Burna Boy singles chronology
| "Ginger" (2021) | "Last Last" (2022) | "For My Hand" (2022) |

Music video
- "Last Last" on YouTube

= Last Last =

2022 single by Burna Boy

"Last Last" is a song by Nigerian singer Burna Boy. It was released through Atlantic Records on 13 May 2022 as the second single from his sixth studio album, Love, Damini. The song samples American singer Toni Braxton's 2000 single "He Wasn't Man Enough", for which its writers LaShawn Daniels, Harvey Mason Jr., and brothers Fred Jerkins III and Darkchild are credited on "Last Last". Burna Boy co-wrote the song with producers Off & Out (brothers Mikael and Samuel Haataja), Chopstix, MdS, and Ruuben. Burna Boy notably performed the song at the 2022 Billboard Music Awards two days after its release.

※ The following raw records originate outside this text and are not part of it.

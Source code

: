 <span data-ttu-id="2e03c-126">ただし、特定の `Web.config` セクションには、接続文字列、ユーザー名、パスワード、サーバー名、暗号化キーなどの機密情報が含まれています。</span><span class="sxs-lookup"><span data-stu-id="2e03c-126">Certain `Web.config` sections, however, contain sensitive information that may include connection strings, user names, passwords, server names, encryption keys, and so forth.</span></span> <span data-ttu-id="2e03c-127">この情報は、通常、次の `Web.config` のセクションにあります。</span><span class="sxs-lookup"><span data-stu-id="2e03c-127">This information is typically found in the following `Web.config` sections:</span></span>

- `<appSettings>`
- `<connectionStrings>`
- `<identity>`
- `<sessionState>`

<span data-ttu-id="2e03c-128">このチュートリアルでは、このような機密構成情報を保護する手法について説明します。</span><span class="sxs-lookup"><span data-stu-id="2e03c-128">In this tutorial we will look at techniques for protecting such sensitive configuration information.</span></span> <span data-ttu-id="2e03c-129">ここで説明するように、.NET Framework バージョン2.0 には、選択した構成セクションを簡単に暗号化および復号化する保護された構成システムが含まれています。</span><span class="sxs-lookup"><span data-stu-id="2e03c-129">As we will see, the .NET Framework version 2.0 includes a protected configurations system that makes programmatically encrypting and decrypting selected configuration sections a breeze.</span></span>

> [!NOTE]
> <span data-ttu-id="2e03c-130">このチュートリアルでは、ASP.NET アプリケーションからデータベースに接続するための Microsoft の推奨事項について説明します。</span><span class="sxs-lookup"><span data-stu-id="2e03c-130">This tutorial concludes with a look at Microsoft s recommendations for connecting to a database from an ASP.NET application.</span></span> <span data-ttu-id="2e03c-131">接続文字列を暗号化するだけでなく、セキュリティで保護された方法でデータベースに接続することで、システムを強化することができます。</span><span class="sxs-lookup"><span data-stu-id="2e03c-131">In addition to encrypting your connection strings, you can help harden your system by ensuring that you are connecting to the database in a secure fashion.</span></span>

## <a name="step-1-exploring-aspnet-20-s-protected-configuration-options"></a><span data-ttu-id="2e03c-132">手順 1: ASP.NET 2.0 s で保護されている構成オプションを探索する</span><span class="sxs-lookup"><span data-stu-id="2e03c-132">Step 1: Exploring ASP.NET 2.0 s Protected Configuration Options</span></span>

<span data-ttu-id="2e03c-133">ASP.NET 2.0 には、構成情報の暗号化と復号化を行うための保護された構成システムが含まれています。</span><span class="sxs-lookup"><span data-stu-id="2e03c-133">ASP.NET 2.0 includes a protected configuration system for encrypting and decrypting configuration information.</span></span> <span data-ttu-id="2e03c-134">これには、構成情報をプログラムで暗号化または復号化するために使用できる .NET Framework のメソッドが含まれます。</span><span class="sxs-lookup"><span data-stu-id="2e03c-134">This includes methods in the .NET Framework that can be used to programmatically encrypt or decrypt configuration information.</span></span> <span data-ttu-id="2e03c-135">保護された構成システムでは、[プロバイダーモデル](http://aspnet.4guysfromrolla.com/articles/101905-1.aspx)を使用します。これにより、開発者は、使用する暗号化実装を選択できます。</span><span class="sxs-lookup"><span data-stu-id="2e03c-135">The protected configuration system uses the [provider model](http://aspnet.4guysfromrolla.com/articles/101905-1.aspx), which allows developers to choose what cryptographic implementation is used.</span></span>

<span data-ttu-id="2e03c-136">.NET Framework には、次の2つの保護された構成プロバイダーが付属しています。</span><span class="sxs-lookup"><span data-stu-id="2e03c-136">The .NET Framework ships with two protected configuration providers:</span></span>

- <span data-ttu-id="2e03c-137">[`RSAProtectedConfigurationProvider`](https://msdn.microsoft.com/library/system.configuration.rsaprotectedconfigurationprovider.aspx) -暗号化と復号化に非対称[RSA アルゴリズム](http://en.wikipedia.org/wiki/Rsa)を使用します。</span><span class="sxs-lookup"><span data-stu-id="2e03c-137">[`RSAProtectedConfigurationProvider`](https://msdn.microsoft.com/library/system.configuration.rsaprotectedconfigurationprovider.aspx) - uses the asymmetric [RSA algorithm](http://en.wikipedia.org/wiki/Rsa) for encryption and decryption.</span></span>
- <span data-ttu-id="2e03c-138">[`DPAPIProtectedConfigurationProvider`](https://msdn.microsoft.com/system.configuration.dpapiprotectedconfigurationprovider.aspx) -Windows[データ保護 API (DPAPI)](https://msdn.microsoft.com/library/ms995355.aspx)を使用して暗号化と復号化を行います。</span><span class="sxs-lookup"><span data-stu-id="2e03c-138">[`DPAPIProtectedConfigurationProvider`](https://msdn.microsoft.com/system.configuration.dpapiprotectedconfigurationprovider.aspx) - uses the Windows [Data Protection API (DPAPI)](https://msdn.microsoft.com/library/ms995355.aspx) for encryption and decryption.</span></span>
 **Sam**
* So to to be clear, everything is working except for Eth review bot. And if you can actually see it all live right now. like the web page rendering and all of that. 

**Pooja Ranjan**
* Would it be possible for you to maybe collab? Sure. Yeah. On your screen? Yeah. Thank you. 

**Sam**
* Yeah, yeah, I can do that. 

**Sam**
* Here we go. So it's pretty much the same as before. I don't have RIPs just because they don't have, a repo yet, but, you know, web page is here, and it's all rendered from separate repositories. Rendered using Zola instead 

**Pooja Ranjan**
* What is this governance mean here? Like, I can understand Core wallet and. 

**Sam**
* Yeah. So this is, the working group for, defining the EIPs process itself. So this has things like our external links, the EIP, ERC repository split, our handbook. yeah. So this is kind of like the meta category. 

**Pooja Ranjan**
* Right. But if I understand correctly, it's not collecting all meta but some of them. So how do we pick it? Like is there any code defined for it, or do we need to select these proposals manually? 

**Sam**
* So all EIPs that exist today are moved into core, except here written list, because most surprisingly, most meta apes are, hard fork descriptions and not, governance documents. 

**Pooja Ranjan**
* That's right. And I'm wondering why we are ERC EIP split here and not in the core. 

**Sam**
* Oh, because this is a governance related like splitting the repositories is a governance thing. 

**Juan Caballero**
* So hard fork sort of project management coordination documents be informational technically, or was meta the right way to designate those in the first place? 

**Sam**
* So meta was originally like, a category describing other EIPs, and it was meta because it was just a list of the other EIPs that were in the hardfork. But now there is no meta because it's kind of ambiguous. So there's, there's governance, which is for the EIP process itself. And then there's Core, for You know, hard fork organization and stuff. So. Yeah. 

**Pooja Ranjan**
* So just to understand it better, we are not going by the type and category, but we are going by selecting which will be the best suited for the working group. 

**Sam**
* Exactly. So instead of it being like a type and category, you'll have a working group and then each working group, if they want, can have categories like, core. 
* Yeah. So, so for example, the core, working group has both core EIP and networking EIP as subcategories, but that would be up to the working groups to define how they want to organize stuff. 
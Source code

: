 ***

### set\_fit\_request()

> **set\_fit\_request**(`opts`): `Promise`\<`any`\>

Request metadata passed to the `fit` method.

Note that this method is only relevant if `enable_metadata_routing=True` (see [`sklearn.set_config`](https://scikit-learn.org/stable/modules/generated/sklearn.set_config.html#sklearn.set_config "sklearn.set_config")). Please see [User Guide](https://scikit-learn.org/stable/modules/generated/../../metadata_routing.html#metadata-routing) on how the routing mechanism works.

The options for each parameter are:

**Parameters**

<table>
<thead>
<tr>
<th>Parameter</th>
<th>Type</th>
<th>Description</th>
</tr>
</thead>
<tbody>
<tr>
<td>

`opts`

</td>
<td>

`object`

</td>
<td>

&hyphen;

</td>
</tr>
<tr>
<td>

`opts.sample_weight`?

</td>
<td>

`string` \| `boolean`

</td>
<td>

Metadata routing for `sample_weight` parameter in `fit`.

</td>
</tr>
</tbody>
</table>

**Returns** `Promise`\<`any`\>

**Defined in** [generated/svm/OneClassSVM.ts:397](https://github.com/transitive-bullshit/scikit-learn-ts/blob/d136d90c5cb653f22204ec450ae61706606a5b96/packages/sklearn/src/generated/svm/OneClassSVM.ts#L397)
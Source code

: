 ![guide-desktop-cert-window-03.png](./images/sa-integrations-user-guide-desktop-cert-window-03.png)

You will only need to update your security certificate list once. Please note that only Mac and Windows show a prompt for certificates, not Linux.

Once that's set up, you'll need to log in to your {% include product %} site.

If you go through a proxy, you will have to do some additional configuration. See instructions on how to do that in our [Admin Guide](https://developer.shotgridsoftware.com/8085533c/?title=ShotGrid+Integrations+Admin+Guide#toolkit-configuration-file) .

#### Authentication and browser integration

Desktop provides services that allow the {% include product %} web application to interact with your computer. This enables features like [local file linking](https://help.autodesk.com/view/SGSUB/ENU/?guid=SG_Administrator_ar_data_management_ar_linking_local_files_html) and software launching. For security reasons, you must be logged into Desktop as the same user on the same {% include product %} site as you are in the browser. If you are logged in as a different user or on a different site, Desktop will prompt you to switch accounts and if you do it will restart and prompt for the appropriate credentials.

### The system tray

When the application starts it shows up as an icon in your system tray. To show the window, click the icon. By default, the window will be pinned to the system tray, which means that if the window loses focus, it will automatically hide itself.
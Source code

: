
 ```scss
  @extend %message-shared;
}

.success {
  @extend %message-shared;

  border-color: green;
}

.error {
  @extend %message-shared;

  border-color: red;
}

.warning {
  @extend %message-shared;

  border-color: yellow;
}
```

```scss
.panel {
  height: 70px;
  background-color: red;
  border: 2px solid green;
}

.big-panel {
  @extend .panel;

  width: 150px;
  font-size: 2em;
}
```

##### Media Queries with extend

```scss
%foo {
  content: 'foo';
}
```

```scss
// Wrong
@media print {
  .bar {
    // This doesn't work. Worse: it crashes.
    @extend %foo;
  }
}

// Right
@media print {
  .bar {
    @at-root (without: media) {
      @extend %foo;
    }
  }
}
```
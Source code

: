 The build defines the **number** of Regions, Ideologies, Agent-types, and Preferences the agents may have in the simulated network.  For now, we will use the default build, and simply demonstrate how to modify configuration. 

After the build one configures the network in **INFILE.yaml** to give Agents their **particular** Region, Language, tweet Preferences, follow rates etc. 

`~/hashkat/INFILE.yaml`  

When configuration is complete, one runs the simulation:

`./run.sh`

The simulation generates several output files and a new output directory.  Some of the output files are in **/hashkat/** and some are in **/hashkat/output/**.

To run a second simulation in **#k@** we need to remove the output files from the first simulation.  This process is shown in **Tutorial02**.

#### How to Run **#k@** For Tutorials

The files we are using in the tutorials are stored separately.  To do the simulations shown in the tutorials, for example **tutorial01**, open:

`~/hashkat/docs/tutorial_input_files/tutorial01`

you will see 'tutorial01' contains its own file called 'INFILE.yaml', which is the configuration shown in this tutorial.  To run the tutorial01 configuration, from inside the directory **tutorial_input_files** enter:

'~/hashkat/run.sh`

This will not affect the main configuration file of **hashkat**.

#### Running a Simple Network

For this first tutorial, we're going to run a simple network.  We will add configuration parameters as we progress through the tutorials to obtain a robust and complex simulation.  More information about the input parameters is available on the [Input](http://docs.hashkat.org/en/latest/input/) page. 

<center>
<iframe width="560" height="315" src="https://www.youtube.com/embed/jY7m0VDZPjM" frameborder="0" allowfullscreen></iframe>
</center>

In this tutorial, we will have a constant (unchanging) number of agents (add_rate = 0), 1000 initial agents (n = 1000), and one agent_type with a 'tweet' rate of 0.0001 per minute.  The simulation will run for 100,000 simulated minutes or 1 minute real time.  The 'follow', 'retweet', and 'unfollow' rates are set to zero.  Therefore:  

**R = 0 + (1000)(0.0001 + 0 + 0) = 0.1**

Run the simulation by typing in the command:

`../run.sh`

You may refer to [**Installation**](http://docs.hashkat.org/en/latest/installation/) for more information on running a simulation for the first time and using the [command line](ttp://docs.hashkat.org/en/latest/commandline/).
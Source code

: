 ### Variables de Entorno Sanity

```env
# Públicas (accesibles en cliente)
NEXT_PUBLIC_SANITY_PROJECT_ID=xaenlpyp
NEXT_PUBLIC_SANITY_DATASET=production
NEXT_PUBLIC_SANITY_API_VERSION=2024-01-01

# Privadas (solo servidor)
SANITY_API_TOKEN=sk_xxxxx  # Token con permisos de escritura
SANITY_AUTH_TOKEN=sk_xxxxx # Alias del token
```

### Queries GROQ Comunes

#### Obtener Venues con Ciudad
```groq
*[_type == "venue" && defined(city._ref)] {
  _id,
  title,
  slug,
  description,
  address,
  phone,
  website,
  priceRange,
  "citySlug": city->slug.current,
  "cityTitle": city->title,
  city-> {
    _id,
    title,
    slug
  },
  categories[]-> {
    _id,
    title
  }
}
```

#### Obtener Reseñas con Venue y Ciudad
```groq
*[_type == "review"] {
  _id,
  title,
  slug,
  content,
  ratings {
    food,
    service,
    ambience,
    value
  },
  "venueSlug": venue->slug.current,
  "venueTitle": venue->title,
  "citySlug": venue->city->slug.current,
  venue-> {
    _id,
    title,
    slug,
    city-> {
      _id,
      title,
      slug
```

The official music video for "Last Last", directed by Burna Boy himself, was released alongside the song on 13 May 2022.

==Accolades==

Year: Award ceremony; Prize; Result; Ref
2022: Soul Train Music Awards; Song of the Year; Nominated
Video of the Year: Nominated
The Ashford & Simpson Songwriter's Award: Nominated
2023: Grammy Awards; Best Global Music Performance; Nominated
The Headies: Song of the Year; Won
Afrobeats Single of the Year: Won
All Africa Music Awards: Song of the Year; Nominated
BET Awards: Viewer's Choice Award; Nominated
BMI London Awards: Most Performed Song of the Year; Won
NAACP Image Awards: Outstanding International Song; Nominated

==Charts==
===Weekly charts===

Weekly chart performance for "Last Last"
| Chart (2022) | Peak position |
|---|---|
| Australia (ARIA) | 79 |
| Belgium (Ultratop 50 Wallonia) | 49 |
| Canada Hot 100 (Billboard) | 30 |
| France (SNEP) | 23 |
| Global 200 (Billboard) | 39 |
| Ireland (IRMA) | 27 |
| Netherlands (Single Top 100) | 14 |
| New Zealand (Recorded Music NZ) | 12 |
| Nigeria (TurnTable Top 100) | 2 |
| Portugal (AFP) | 142 |
| South Africa Airplay (TOSAC) | 4 |
| South Africa Streaming (TOSAC) | 1 |
| Sweden (Sverigetopplistan) | 21 |
| Switzerland (Schweizer Hitparade) | 38 |
| UK Singles (Official Charts) | 4 |
| UK Hip Hop/R&B (Official Charts) | 1 |
| US Billboard Hot 100 | 44 |
| US Afrobeats Songs (Billboard) | 1 |
| US Mainstream R&B/Hip-Hop Airplay (Billboard) | 1 |
| US Rhythmic Airplay (Billboard) | 2 |
| US World Digital Song Sales (Billboard) | 2 |

Weekly chart performance
| Chart (2026) | Peak position |
|---|---|
| South Africa Airplay (TOSAC) | 12 |

===Year-end charts===

2022 year-end chart performance for "Last Last"
| Chart (2022) | Position |
|---|---|
| Belgium (Ultratop 50 Wallonia) | 155 |
| Canada (Canadian Hot 100) | 77 |
| Global 200 (Billboard) | 156 |
| Netherlands (Single Top 100) | 45 |
| Nigeria (TurnTable) | 7 |
| Switzerland (Schweizer Hitparade) | 85 |
| UK Singles (OCC) | 26 |
| US Afrobeats Songs (Billboard) | 5 |
| US Rhythmic (Billboard) | 37 |

2023 year-end chart performance for "Last Last"
| Chart (2023) | Position |
|---|---|
| Nigeria (TurnTable) | 74 |
| UK Singles (OCC) | 94 |
| US Afrobeats Songs (Billboard) | 5 |

==Certifications==

Certifications for "Last Last"
| Region | Certification | Certified units/sales |
| Australia (ARIA) | Platinum | 70,000^{‡} |
| Austria (IFPI Austria) | Gold | 15,000^{‡} |
| Canada (Music Canada) | 4× Platinum | 320,000^{‡} |
| Denmark (IFPI Danmark) | Gold | 45,000^{‡} |
| France (SNEP) | Diamond | 333,333^{‡} |
| New Zealand (RMNZ) | 3× Platinum | 90,000^{‡} |
| Nigeria (TCSN) | 5× Platinum | 500,000^{‡} |
| Switzerland (IFPI Switzerland) | Platinum | 20,000^{‡} |
| United Kingdom (BPI) | 2× Platinum | 1,200,000^{‡} |
| United States (RIAA) | Platinum | 1,000,000^{‡} |
Streaming
| Sweden (GLF) | Platinum | 8,000,000^{†} |
^{‡} Sales+streaming figures based on certification alone. ^{†} Streaming-only figures based on certification alone.